Dataset entries
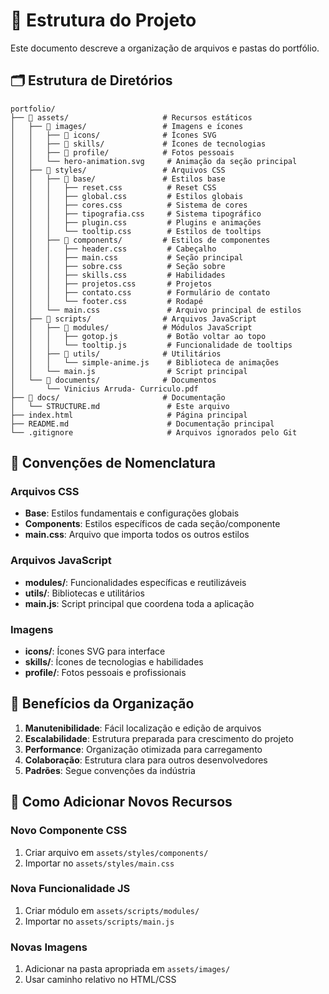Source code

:# 📁 Estrutura do Projeto

Este documento descreve a organização de arquivos e pastas do portfólio.

## 🗂️ Estrutura de Diretórios

```
portfolio/
├── 📁 assets/                     # Recursos estáticos
│   ├── 📁 images/                 # Imagens e ícones
│   │   ├── 📁 icons/              # Ícones SVG
│   │   ├── 📁 skills/             # Ícones de tecnologias
│   │   ├── 📁 profile/            # Fotos pessoais
│   │   └── hero-animation.svg     # Animação da seção principal
│   ├── 📁 styles/                 # Arquivos CSS
│   │   ├── 📁 base/               # Estilos base
│   │   │   ├── reset.css          # Reset CSS
│   │   │   ├── global.css         # Estilos globais
│   │   │   ├── cores.css          # Sistema de cores
│   │   │   ├── tipografia.css     # Sistema tipográfico
│   │   │   ├── plugin.css         # Plugins e animações
│   │   │   └── tooltip.css        # Estilos de tooltips
│   │   ├── 📁 components/         # Estilos de componentes
│   │   │   ├── header.css         # Cabeçalho
│   │   │   ├── main.css           # Seção principal
│   │   │   ├── sobre.css          # Seção sobre
│   │   │   ├── skills.css         # Habilidades
│   │   │   ├── projetos.css       # Projetos
│   │   │   ├── contato.css        # Formulário de contato
│   │   │   └── footer.css         # Rodapé
│   │   └── main.css               # Arquivo principal de estilos
│   ├── 📁 scripts/                # Arquivos JavaScript
│   │   ├── 📁 modules/            # Módulos JavaScript
│   │   │   ├── gotop.js           # Botão voltar ao topo
│   │   │   └── tooltip.js         # Funcionalidade de tooltips
│   │   ├── 📁 utils/              # Utilitários
│   │   │   └── simple-anime.js    # Biblioteca de animações
│   │   └── main.js                # Script principal
│   └── 📁 documents/              # Documentos
│       └── Vinicius Arruda- Curriculo.pdf
├── 📁 docs/                       # Documentação
│   └── STRUCTURE.md               # Este arquivo
├── index.html                     # Página principal
├── README.md                      # Documentação principal
└── .gitignore                     # Arquivos ignorados pelo Git
```

## 🎯 Convenções de Nomenclatura

### Arquivos CSS
- **Base**: Estilos fundamentais e configurações globais
- **Components**: Estilos específicos de cada seção/componente
- **main.css**: Arquivo que importa todos os outros estilos

### Arquivos JavaScript
- **modules/**: Funcionalidades específicas e reutilizáveis
- **utils/**: Bibliotecas e utilitários
- **main.js**: Script principal que coordena toda a aplicação

### Imagens
- **icons/**: Ícones SVG para interface
- **skills/**: Ícones de tecnologias e habilidades
- **profile/**: Fotos pessoais e profissionais

## 🔧 Benefícios da Organização

1. **Manutenibilidade**: Fácil localização e edição de arquivos
2. **Escalabilidade**: Estrutura preparada para crescimento do projeto
3. **Performance**: Organização otimizada para carregamento
4. **Colaboração**: Estrutura clara para outros desenvolvedores
5. **Padrões**: Segue convenções da indústria

## 📝 Como Adicionar Novos Recursos

### Novo Componente CSS
1. Criar arquivo em `assets/styles/components/`
2. Importar no `assets/styles/main.css`

### Nova Funcionalidade JS
1. Criar módulo em `assets/scripts/modules/`
2. Importar no `assets/scripts/main.js`

### Novas Imagens
1. Adicionar na pasta apropriada em `assets/images/`
2. Usar caminho relativo no HTML/CSS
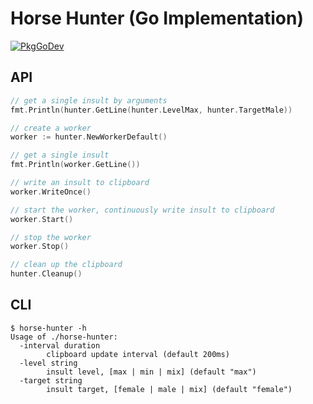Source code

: # Horse Hunter (Go Implementation)

[![PkgGoDev](https://pkg.go.dev/badge/github.com/forewing/go-horse-hunter)](https://pkg.go.dev/github.com/forewing/go-horse-hunter)

## API

```go
// get a single insult by arguments
fmt.Println(hunter.GetLine(hunter.LevelMax, hunter.TargetMale))

// create a worker
worker := hunter.NewWorkerDefault()

// get a single insult
fmt.Println(worker.GetLine())

// write an insult to clipboard
worker.WriteOnce()

// start the worker, continuously write insult to clipboard
worker.Start()

// stop the worker
worker.Stop()

// clean up the clipboard
hunter.Cleanup()
```

## CLI

```
$ horse-hunter -h
Usage of ./horse-hunter:
  -interval duration
        clipboard update interval (default 200ms)
  -level string
        insult level, [max | min | mix] (default "max")
  -target string
        insult target, [female | male | mix] (default "female")
```
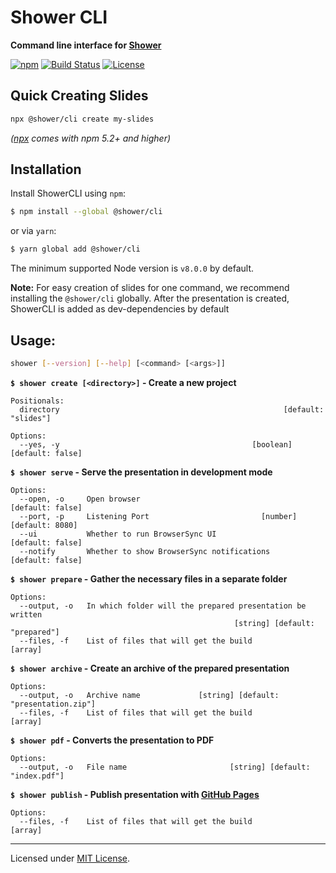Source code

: # Shower CLI

**Command line interface for [Shower](http://shwr.me/)**

[![npm](https://img.shields.io/npm/v/@shower/cli.svg)](https://www.npmjs.com/package/@shower/cli)
[![Build Status](https://travis-ci.org/shower/cli.svg?branch=master)](https://travis-ci.org/shower/cli)
[![License](https://img.shields.io/badge/license-MIT-green.svg)](https://github.com/shower/cli/blob/master/LICENSE.md)

## Quick Creating Slides

```sh
npx @shower/cli create my-slides
```

*([npx](https://medium.com/@maybekatz/introducing-npx-an-npm-package-runner-55f7d4bd282b) comes with npm 5.2+ and higher)*

## Installation

Install ShowerCLI using `npm`:
```bash
$ npm install --global @shower/cli
```

or via `yarn`:
```bash
$ yarn global add @shower/cli
```

The minimum supported Node version is `v8.0.0` by default.

**Note:** For easy creation of slides for one command,
           we recommend installing the `@shower/cli` globally.
           After the presentation is created, ShowerCLI
           is added as dev-dependencies by default

## Usage:

```bash
shower [--version] [--help] [<command> [<args>]]
```

**`$ shower create [<directory>]` - Create a new project**

```
Positionals:
  directory                                                  [default: "slides"]

Options:
  --yes, -y                                           [boolean] [default: false]
```

**`$ shower serve` - Serve the presentation in development mode**

```
Options:
  --open, -o     Open browser                                   [default: false]
  --port, -p     Listening Port                         [number] [default: 8080]
  --ui           Whether to run BrowserSync UI                  [default: false]
  --notify       Whether to show BrowserSync notifications      [default: false]
```


**`$ shower prepare` - Gather the necessary files in a separate folder**

```
Options:
  --output, -o   In which folder will the prepared presentation be written
                                                  [string] [default: "prepared"]
  --files, -f    List of files that will get the build                   [array]
```

**`$ shower archive` - Create an archive of the prepared presentation**

```
Options:
  --output, -o   Archive name             [string] [default: "presentation.zip"]
  --files, -f    List of files that will get the build                   [array]
```

**`$ shower pdf` - Converts the presentation to PDF**

```
Options:
  --output, -o   File name                       [string] [default: "index.pdf"]
```

**`$ shower publish` - Publish presentation with [GitHub Pages](https://pages.github.com/)**

```
Options:
  --files, -f    List of files that will get the build                   [array]
```

---
Licensed under [MIT License](LICENSE.md).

▶ _Task to carry out_: All of the records should be set down exactly, minus the pictures they hold.

▶ _Answer section_:
Source code

:# 📁 Estrutura do Projeto

Este documento descreve a organização de arquivos e pastas do portfólio.

## 🗂️ Estrutura de Diretórios

```
portfolio/
├── 📁 assets/                     # Recursos estáticos
│   ├── 📁 images/                 # Imagens e ícones
│   │   ├── 📁 icons/              # Ícones SVG
│   │   ├── 📁 skills/             # Ícones de tecnologias
│   │   ├── 📁 profile/            # Fotos pessoais
│   │   └── hero-animation.svg     # Animação da seção principal
│   ├── 📁 styles/                 # Arquivos CSS
│   │   ├── 📁 base/               # Estilos base
│   │   │   ├── reset.css          # Reset CSS
│   │   │   ├── global.css         # Estilos globais
│   │   │   ├── cores.css          # Sistema de cores
│   │   │   ├── tipografia.css     # Sistema tipográfico
│   │   │   ├── plugin.css         # Plugins e animações
│   │   │   └── tooltip.css        # Estilos de tooltips
│   │   ├── 📁 components/         # Estilos de componentes
│   │   │   ├── header.css         # Cabeçalho
│   │   │   ├── main.css           # Seção principal
│   │   │   ├── sobre.css          # Seção sobre
│   │   │   ├── skills.css         # Habilidades
│   │   │   ├── projetos.css       # Projetos
│   │   │   ├── contato.css        # Formulário de contato
│   │   │   └── footer.css         # Rodapé
│   │   └── main.css               # Arquivo principal de estilos
│   ├── 📁 scripts/                # Arquivos JavaScript
│   │   ├── 📁 modules/            # Módulos JavaScript
│   │   │   ├── gotop.js           # Botão voltar ao topo
│   │   │   └── tooltip.js         # Funcionalidade de tooltips
│   │   ├── 📁 utils/              # Utilitários
│   │   │   └── simple-anime.js    # Biblioteca de animações
│   │   └── main.js                # Script principal
│   └── 📁 documents/              # Documentos
│       └── Vinicius Arruda- Curriculo.pdf
├── 📁 docs/                       # Documentação
│   └── STRUCTURE.md               # Este arquivo
├── index.html                     # Página principal
├── README.md                      # Documentação principal
└── .gitignore                     # Arquivos ignorados pelo Git
```

## 🎯 Convenções de Nomenclatura

### Arquivos CSS
- **Base**: Estilos fundamentais e configurações globais
- **Components**: Estilos específicos de cada seção/componente
- **main.css**: Arquivo que importa todos os outros estilos

### Arquivos JavaScript
- **modules/**: Funcionalidades específicas e reutilizáveis
- **utils/**: Bibliotecas e utilitários
- **main.js**: Script principal que coordena toda a aplicação

### Imagens
- **icons/**: Ícones SVG para interface
- **skills/**: Ícones de tecnologias e habilidades
- **profile/**: Fotos pessoais e profissionais

## 🔧 Benefícios da Organização

1. **Manutenibilidade**: Fácil localização e edição de arquivos
2. **Escalabilidade**: Estrutura preparada para crescimento do projeto
3. **Performance**: Organização otimizada para carregamento
4. **Colaboração**: Estrutura clara para outros desenvolvedores
5. **Padrões**: Segue convenções da indústria

## 📝 Como Adicionar Novos Recursos

### Novo Componente CSS
1. Criar arquivo em `assets/styles/components/`
2. Importar no `assets/styles/main.css`

### Nova Funcionalidade JS
1. Criar módulo em `assets/scripts/modules/`
2. Importar no `assets/scripts/main.js`

### Novas Imagens
1. Adicionar na pasta apropriada em `assets/images/`
2. Usar caminho relativo no HTML/CSS
Source code

: # Horse Hunter (Go Implementation)

[![PkgGoDev](https://pkg.go.dev/badge/github.com/forewing/go-horse-hunter)](https://pkg.go.dev/github.com/forewing/go-horse-hunter)

## API

```go
// get a single insult by arguments
fmt.Println(hunter.GetLine(hunter.LevelMax, hunter.TargetMale))

// create a worker
worker := hunter.NewWorkerDefault()

// get a single insult
fmt.Println(worker.GetLine())

// write an insult to clipboard
worker.WriteOnce()

// start the worker, continuously write insult to clipboard
worker.Start()

// stop the worker
worker.Stop()

// clean up the clipboard
hunter.Cleanup()
```

## CLI

```
$ horse-hunter -h
Usage of ./horse-hunter:
  -interval duration
        clipboard update interval (default 200ms)
  -level string
        insult level, [max | min | mix] (default "max")
  -target string
        insult target, [female | male | mix] (default "female")
```
Source code

: # Shower CLI

**Command line interface for [Shower](http://shwr.me/)**

[![npm](https://img.shields.io/npm/v/@shower/cli.svg)](https://www.npmjs.com/package/@shower/cli)
[![Build Status](https://travis-ci.org/shower/cli.svg?branch=master)](https://travis-ci.org/shower/cli)
[![License](https://img.shields.io/badge/license-MIT-green.svg)](https://github.com/shower/cli/blob/master/LICENSE.md)

## Quick Creating Slides

```sh
npx @shower/cli create my-slides
```

*([npx](https://medium.com/@maybekatz/introducing-npx-an-npm-package-runner-55f7d4bd282b) comes with npm 5.2+ and higher)*

## Installation

Install ShowerCLI using `npm`:
```bash
$ npm install --global @shower/cli
```

or via `yarn`:
```bash
$ yarn global add @shower/cli
```

The minimum supported Node version is `v8.0.0` by default.

**Note:** For easy creation of slides for one command,
           we recommend installing the `@shower/cli` globally.
           After the presentation is created, ShowerCLI
           is added as dev-dependencies by default

## Usage:

```bash
shower [--version] [--help] [<command> [<args>]]
```

**`$ shower create [<directory>]` - Create a new project**

```
Positionals:
  directory                                                  [default: "slides"]

Options:
  --yes, -y                                           [boolean] [default: false]
```

**`$ shower serve` - Serve the presentation in development mode**

```
Options:
  --open, -o     Open browser                                   [default: false]
  --port, -p     Listening Port                         [number] [default: 8080]
  --ui           Whether to run BrowserSync UI                  [default: false]
  --notify       Whether to show BrowserSync notifications      [default: false]
```


**`$ shower prepare` - Gather the necessary files in a separate folder**

```
Options:
  --output, -o   In which folder will the prepared presentation be written
                                                  [string] [default: "prepared"]
  --files, -f    List of files that will get the build                   [array]
```

**`$ shower archive` - Create an archive of the prepared presentation**

```
Options:
  --output, -o   Archive name             [string] [default: "presentation.zip"]
  --files, -f    List of files that will get the build                   [array]
```

**`$ shower pdf` - Converts the presentation to PDF**

```
Options:
  --output, -o   File name                       [string] [default: "index.pdf"]
```

**`$ shower publish` - Publish presentation with [GitHub Pages](https://pages.github.com/)**

```
Options:
  --files, -f    List of files that will get the build                   [array]
```

---
Licensed under [MIT License](LICENSE.md).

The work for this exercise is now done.